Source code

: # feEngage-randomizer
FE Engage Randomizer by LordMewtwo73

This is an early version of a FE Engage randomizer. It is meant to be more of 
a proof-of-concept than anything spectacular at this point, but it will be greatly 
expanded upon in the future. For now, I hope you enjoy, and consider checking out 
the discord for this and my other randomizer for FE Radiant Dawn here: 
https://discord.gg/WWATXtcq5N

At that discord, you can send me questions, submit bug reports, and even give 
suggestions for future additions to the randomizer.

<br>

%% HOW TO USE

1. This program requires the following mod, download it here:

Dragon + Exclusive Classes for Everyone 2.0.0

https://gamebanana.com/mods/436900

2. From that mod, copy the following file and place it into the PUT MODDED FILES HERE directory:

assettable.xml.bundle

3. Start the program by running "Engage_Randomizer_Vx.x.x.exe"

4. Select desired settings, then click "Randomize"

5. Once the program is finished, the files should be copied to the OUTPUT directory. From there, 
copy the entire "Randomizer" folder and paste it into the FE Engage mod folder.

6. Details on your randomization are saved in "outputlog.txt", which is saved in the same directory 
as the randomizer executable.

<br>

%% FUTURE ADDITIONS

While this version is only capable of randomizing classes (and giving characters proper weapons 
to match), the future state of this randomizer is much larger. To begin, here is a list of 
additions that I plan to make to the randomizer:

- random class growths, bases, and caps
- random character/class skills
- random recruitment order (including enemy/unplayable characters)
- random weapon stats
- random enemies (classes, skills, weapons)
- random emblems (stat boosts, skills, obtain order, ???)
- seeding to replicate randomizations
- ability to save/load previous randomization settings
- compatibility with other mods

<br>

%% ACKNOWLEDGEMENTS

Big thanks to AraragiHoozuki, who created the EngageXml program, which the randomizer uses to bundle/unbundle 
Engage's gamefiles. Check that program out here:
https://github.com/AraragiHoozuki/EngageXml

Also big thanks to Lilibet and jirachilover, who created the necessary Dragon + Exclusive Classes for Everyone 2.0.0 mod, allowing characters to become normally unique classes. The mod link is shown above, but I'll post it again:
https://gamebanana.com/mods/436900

.....

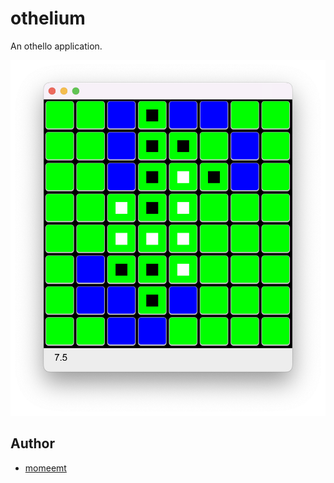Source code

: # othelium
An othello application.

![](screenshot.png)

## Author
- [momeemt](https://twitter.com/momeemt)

.....

▸ **Brief**: Filter the records above for the string "Everyone" and copy each matching line.

▸ **Expected answer**:
Dragon + Exclusive Classes for Everyone 2.0.0
Also big thanks to Lilibet and jirachilover, who created the necessary Dragon + Exclusive Classes for Everyone 2.0.0 mod, allowing characters to become normally unique classes. The mod link is shown above, but I'll post it again:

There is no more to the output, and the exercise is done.